Stored data entries
┄┄┄┄┄┄┄┄┄┄┄┄┄┄┄┄┄┄┄┄

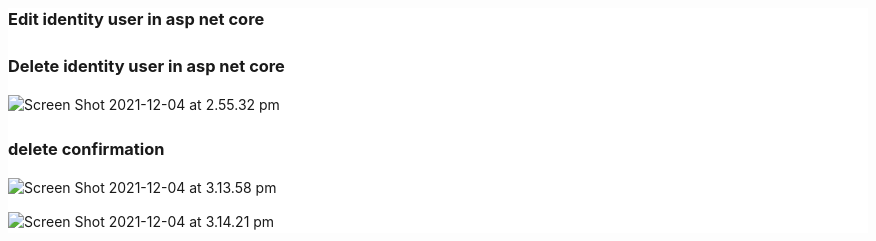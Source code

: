 ### Edit identity user in asp net core

### Delete identity user in asp net core

![Screen Shot 2021-12-04 at 2.55.32 pm](file:///Users/rudy/Library/Application%20Support/typora-user-images/Screen%20Shot%202021-12-04%20at%202.55.32%20pm.png?lastModify=1639111245)

### delete confirmation

![Screen Shot 2021-12-04 at 3.13.58 pm](file:///Users/rudy/Library/Application%20Support/typora-user-images/Screen%20Shot%202021-12-04%20at%203.13.58%20pm.png?lastModify=1639111245)

![Screen Shot 2021-12-04 at 3.14.21 pm](file:///Users/rudy/Library/Application%20Support/typora-user-images/Screen%20Shot%202021-12-04%20at%203.14.21%20pm.png?lastModify=1639111245)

┄┄┄┄┄┄┄┄┄┄┄┄┄┄┄┄┄┄┄┄

■ **GOAL OF THE EXERCISE**
Beginning with the line that contains "2021-12-04 at 2.55.32", restate word for word each line through the last one in the data, and write nothing more.

■ **EXERCISE OUTPUT**
![Screen Shot 2021-12-04 at 2.55.32 pm](file:///Users/rudy/Library/Application%20Support/typora-user-images/Screen%20Shot%202021-12-04%20at%202.55.32%20pm.png?lastModify=1639111245)

### delete confirmation

![Screen Shot 2021-12-04 at 3.13.58 pm](file:///Users/rudy/Library/Application%20Support/typora-user-images/Screen%20Shot%202021-12-04%20at%203.13.58%20pm.png?lastModify=1639111245)

![Screen Shot 2021-12-04 at 3.14.21 pm](file:///Users/rudy/Library/Application%20Support/typora-user-images/Screen%20Shot%202021-12-04%20at%203.14.21%20pm.png?lastModify=1639111245)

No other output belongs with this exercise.